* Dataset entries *
--------------------------------------------------

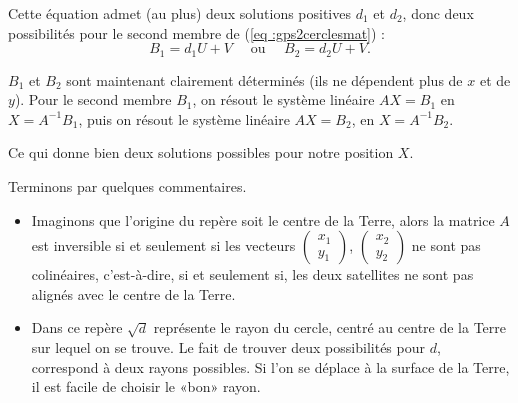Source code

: \documentclass[class=report,crop=false]{standalone}
\begin{document}
Cette équation admet (au plus) deux solutions positives $d_1$ et $d_2$, donc deux possibilités pour
le second membre de (\ref{eq :gps2cerclesmat}) :
$$B_1 = d_1U+V \quad \text{ ou } \quad B_2 = d_2U+V.$$

$B_1$ et $B_2$ sont maintenant clairement déterminés (ils ne dépendent plus de $x$ et de $y$).
Pour le second membre $B_1$, on résout le système linéaire
$AX=B_1$ en $X = A^{-1}B_1$, puis
on résout le système linéaire $AX=B_2$, en $X = A^{-1}B_2$.

Ce qui donne bien deux solutions possibles pour notre position $X$.



\bigskip

Terminons par quelques commentaires.


\begin{itemize}
  \item Imaginons que l'origine du repère soit le centre de la Terre, 
  alors la matrice $A$ est inversible si et seulement si les vecteurs
  $\begin{pmatrix}x_1\\y_1\end{pmatrix}$, $\begin{pmatrix}x_2\\y_2\end{pmatrix}$ 
  ne sont pas colinéaires, c'est-à-dire, si et seulement si,
  les deux satellites ne sont pas alignés avec le centre de la Terre.
  
  
  \item  Dans ce repère $\sqrt d$ représente le rayon du cercle, centré au centre
  de la Terre sur lequel on se trouve. Le fait de trouver deux possibilités pour $d$,
  correspond à deux rayons possibles. Si l'on se déplace à la surface de la Terre, 
  il est facile de choisir le «bon» rayon.
  
\end{itemize}
\end{document}
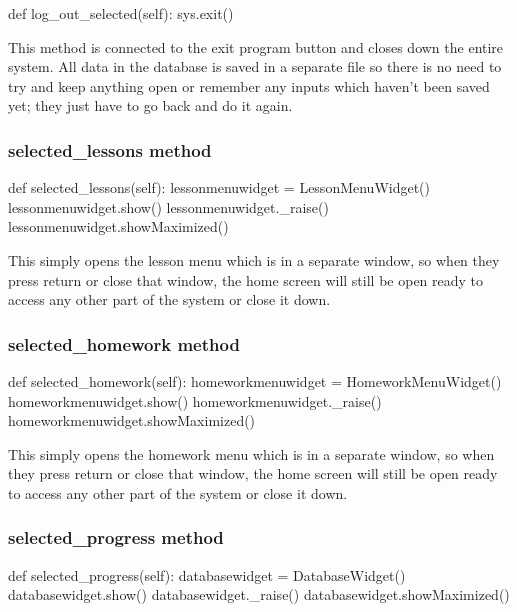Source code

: \begin{python}
def log_out_selected(self):
        sys.exit()
\end{python}

This method is connected to the exit program button and closes down the entire system. All data in the database is saved in a separate file so there is no need to try and keep anything open or remember any inputs which haven't been saved yet; they just have to go back and do it again.

\subsubsection{selected\_lessons method}

\begin{python}
def selected_lessons(self):
        lessonmenuwidget = LessonMenuWidget()
        lessonmenuwidget.show()
        lessonmenuwidget._raise()
        lessonmenuwidget.showMaximized()
\end{python}

This simply opens the lesson menu which is in a separate window, so when they press return or close that window, the home screen will still be open ready to access any other part of the system or close it down.

\subsubsection{selected\_homework method}

\begin{python}
def selected_homework(self):
        homeworkmenuwidget = HomeworkMenuWidget()
        homeworkmenuwidget.show()
        homeworkmenuwidget._raise()
        homeworkmenuwidget.showMaximized()
\end{python}

This simply opens the homework menu which is in a separate window, so when they press return or close that window, the home screen will still be open ready to access any other part of the system or close it down.

\subsubsection{selected\_progress method}

\begin{python}
def selected_progress(self):
        databasewidget = DatabaseWidget()
        databasewidget.show()
        databasewidget._raise()
        databasewidget.showMaximized()  
\end{python}

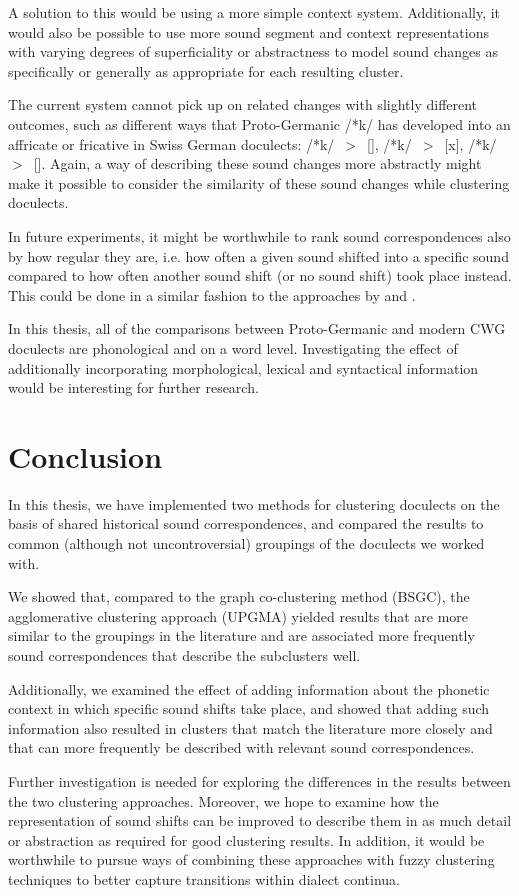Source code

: \documentclass[a4paper]{article}
\begin{document}
A solution to this would be using a more simple context system.
Additionally, it would also be possible to 
use more sound segment and context representations with
varying degrees of superficiality or abstractness 
to model sound changes as specifically or generally as appropriate
for each resulting cluster.

The current system cannot pick up on related changes
with slightly different outcomes, such as different
ways that Proto-Germanic /*k/ has developed into
an affricate or fricative in Swiss German doculects:
/*k/~$>$~[], /*k/~$>$~[x], /*k/~$>$~[\textchi].
Again, a way of describing these sound changes more abstractly
might make it possible to consider the similarity of
these sound changes while clustering doculects.

In future experiments, it might be worthwhile to rank
sound correspondences also by how regular they are,
i.e. how often a given sound shifted into a specific sound
compared to how often another sound shift (or no sound shift) took place instead.
This could be done in a similar fashion to the approaches by
\citet{prokic2007identifying} and \citet{prokic2013combining}.

In this thesis, all of the comparisons between Proto-Germanic
and modern CWG doculects are phonological
and on a word level.
Investigating the effect of additionally incorporating
morphological, lexical and syntactical information
would be interesting for further research.

\section{Conclusion}
\label{sec:conclusion}

In this thesis, we have implemented two methods
for clustering doculects on the basis of shared
historical sound correspondences,
and compared the results to common (although not uncontroversial)
groupings of the doculects we worked with.

We showed that, compared to the graph co-clustering method (BSGC),
the agglomerative clustering approach (UPGMA)
yielded results that are more similar to the groupings in the literature
and are associated more frequently sound correspondences that
describe the subclusters well.

Additionally, we examined the effect of adding information about
the phonetic context in which specific sound shifts take place,
and showed that adding such information also resulted in
clusters that match the literature more closely and that
can more frequently be described with relevant sound correspondences.

Further investigation is needed for exploring the
differences in the results between the two clustering approaches.
Moreover, we hope to examine how the representation of
sound shifts can be improved to describe them in
as much detail or abstraction as required for good clustering results.
In addition, it would be worthwhile to pursue ways
of combining these approaches with fuzzy clustering techniques
to better capture transitions within dialect continua.



\end{document}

--------------------------------------------------

* Exercise *
What you return should be exactly the lines above, starting at the one with "Again, a way" and ending at the one with "i.e. how often", and nothing else.

* Answer below *
Again, a way of describing these sound changes more abstractly
might make it possible to consider the similarity of
these sound changes while clustering doculects.

In future experiments, it might be worthwhile to rank
sound correspondences also by how regular they are,
i.e. how often a given sound shifted into a specific sound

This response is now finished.